## Exercise prompt
In the listing beneath this line, copy exactly the lines starting with the one containing "As general rule, you" and going on through the one containing "### Truffle migrations support".
- Opening Delimiter -
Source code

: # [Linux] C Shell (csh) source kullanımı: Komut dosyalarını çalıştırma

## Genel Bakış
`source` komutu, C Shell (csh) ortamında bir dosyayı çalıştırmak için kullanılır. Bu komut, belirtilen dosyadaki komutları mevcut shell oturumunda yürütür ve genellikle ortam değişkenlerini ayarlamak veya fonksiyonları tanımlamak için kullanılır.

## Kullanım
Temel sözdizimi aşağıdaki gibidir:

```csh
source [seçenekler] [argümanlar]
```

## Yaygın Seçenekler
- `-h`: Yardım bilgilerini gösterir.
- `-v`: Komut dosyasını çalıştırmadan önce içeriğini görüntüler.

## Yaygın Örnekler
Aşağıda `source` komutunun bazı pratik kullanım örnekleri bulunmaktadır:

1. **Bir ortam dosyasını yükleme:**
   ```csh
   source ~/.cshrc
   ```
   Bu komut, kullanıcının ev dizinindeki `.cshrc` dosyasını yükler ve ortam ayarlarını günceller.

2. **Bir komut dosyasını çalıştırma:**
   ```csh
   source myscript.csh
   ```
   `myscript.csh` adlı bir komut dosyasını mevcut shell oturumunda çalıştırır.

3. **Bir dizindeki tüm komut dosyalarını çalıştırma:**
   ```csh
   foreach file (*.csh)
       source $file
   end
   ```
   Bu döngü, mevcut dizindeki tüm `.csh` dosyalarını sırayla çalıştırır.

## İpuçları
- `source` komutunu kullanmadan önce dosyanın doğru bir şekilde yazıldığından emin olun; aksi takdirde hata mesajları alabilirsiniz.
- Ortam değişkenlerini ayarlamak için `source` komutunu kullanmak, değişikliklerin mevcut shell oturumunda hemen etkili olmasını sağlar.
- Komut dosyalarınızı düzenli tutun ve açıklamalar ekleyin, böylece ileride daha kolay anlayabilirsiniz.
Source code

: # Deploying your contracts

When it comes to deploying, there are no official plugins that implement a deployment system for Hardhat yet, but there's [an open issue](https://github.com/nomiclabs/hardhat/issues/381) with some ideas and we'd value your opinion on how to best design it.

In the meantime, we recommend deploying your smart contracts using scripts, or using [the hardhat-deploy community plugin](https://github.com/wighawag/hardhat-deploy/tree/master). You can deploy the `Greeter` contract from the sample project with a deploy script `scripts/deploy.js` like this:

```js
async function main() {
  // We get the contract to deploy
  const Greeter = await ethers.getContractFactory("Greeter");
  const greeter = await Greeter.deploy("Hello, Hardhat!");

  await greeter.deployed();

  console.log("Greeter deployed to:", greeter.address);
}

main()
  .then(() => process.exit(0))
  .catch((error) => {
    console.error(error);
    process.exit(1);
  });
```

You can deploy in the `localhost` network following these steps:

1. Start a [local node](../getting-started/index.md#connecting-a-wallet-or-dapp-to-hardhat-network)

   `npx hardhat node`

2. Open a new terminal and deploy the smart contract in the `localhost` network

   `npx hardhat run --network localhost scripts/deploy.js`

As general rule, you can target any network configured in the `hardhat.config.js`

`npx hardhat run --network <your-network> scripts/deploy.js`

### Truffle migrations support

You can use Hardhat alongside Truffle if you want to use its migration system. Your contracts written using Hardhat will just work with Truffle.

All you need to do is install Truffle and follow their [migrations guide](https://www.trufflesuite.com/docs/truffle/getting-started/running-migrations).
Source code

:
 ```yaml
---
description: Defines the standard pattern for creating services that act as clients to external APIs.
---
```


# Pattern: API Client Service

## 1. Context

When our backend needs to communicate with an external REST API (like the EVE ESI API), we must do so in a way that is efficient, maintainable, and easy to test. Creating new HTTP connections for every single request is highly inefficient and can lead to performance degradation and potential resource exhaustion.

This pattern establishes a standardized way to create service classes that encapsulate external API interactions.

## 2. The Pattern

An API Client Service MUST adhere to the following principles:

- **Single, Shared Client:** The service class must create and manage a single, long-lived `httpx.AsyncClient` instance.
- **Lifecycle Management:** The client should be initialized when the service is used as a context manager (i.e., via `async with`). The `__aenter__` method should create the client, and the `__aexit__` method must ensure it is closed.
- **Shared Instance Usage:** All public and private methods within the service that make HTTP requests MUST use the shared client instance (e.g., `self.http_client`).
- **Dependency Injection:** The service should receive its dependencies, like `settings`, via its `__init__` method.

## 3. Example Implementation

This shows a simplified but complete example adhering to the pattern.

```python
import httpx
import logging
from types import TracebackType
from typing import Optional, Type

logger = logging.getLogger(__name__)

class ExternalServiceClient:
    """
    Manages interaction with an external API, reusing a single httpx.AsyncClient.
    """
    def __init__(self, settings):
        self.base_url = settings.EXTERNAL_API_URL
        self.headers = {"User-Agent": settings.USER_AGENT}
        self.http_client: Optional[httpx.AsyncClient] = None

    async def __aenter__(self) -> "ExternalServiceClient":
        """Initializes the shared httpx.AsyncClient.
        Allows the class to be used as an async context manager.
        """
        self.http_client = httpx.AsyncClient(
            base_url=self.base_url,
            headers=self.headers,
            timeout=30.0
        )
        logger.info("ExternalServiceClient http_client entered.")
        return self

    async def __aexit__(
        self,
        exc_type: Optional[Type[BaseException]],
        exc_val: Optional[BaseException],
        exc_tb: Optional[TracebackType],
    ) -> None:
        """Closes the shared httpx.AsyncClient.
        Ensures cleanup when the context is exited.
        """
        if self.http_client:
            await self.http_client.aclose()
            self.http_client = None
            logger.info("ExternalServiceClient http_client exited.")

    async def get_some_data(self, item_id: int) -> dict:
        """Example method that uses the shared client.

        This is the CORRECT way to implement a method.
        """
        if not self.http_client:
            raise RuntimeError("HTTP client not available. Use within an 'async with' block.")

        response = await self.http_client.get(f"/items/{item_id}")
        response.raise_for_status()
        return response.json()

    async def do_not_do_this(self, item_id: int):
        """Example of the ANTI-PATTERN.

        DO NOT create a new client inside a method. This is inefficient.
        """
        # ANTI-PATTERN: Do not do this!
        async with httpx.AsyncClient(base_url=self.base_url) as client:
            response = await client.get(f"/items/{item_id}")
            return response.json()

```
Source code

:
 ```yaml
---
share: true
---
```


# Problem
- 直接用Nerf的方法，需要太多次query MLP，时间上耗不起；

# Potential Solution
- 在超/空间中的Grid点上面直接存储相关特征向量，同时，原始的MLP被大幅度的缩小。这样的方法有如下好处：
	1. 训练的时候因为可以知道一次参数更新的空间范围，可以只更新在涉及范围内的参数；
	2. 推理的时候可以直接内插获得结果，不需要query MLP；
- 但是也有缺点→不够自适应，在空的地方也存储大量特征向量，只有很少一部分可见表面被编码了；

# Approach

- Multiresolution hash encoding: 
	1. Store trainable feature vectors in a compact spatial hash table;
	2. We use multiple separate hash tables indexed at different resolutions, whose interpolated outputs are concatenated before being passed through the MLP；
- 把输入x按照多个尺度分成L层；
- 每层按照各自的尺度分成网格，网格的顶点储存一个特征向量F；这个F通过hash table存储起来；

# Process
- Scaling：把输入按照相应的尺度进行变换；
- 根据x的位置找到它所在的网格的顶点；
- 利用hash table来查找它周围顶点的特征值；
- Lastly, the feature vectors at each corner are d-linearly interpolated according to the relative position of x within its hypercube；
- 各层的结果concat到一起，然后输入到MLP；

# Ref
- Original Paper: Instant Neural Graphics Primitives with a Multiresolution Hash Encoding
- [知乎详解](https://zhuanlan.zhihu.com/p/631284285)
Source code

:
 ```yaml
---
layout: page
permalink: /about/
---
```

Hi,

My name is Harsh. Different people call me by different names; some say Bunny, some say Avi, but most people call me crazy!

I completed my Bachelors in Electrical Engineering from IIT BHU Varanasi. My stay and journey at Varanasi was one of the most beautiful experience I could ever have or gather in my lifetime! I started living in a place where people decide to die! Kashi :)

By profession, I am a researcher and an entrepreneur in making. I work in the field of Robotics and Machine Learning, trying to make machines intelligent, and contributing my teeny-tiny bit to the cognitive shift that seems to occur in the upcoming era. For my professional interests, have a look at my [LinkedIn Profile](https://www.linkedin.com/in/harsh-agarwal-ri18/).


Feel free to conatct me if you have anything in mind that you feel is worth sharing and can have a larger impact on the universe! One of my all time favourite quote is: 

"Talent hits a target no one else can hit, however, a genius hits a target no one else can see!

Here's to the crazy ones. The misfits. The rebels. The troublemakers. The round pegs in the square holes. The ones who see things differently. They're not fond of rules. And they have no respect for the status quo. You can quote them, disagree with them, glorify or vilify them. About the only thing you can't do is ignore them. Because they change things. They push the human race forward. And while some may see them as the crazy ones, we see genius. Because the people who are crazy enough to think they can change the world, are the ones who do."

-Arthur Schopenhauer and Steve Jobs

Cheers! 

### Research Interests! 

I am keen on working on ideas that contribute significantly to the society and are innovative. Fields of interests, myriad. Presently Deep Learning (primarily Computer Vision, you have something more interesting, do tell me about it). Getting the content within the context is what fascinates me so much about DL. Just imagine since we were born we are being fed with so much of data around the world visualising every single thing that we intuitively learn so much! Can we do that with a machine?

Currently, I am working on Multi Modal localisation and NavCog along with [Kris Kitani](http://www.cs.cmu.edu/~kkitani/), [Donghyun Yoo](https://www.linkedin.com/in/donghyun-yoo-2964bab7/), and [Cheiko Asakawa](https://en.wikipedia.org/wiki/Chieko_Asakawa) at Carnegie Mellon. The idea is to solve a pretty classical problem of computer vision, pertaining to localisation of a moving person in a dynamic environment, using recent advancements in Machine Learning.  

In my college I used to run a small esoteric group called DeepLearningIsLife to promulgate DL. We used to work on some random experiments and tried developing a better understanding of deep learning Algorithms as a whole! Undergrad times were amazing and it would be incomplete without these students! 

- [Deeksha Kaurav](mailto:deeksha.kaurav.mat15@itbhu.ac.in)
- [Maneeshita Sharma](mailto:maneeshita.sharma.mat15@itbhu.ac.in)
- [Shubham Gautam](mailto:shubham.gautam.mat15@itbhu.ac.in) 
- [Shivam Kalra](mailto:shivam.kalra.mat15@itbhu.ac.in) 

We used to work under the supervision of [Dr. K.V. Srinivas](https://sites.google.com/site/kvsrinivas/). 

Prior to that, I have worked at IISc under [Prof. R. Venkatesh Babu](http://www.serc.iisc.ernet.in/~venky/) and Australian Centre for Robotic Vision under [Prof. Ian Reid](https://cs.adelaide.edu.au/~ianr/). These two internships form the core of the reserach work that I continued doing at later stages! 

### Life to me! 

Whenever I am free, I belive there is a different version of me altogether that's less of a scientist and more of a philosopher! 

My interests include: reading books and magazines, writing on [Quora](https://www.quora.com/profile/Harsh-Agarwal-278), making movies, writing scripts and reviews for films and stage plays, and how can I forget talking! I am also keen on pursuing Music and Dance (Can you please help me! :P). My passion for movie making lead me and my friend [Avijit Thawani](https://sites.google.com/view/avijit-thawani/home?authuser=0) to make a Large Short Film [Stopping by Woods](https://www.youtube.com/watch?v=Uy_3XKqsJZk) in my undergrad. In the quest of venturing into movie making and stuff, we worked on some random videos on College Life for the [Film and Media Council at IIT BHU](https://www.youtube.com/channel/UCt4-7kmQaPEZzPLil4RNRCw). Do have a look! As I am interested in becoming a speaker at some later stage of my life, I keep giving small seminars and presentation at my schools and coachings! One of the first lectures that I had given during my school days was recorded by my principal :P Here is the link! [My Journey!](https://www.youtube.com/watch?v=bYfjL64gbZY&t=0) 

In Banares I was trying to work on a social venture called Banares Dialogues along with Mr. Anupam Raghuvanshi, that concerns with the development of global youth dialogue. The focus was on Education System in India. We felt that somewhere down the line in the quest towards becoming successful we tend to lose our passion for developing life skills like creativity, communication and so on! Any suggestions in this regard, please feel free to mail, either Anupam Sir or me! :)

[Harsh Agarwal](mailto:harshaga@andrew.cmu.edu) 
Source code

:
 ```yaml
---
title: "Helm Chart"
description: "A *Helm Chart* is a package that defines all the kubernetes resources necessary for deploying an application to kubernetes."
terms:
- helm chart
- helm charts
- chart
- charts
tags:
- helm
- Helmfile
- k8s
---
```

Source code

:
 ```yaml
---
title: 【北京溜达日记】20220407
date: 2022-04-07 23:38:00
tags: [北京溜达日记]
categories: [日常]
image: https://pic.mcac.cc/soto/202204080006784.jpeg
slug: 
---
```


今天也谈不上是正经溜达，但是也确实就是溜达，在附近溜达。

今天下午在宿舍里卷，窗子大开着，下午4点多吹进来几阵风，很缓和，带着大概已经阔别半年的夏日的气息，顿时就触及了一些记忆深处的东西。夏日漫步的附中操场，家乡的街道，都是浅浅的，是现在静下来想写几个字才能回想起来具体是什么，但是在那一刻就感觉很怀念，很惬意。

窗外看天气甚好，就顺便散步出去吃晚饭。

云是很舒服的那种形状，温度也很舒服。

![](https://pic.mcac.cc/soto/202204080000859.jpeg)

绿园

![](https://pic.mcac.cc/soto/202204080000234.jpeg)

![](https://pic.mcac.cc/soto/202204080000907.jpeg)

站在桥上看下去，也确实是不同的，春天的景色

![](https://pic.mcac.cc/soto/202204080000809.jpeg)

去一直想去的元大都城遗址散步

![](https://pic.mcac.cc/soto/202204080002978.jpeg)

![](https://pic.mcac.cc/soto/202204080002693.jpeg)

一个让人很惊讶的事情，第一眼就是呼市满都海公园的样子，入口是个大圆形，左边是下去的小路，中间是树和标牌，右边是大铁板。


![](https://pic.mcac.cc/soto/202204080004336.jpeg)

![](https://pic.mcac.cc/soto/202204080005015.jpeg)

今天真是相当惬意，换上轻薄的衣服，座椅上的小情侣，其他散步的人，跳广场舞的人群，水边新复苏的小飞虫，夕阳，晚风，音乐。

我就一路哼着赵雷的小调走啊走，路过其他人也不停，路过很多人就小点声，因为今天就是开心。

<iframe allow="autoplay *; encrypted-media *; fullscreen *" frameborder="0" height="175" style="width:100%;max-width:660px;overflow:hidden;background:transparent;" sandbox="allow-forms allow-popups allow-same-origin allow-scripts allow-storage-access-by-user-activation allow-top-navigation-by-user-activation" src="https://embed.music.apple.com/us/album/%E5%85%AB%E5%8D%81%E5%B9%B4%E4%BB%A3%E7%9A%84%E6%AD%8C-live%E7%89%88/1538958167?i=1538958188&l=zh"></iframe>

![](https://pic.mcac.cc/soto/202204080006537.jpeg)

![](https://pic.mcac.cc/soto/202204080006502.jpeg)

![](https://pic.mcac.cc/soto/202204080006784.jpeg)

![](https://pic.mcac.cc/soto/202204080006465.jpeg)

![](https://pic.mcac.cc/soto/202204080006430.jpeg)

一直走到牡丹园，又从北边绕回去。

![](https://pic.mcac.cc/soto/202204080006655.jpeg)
- Closing Delimiter -
## The answer
As general rule, you can target any network configured in the `hardhat.config.js`

`npx hardhat run --network <your-network> scripts/deploy.js`

### Truffle migrations support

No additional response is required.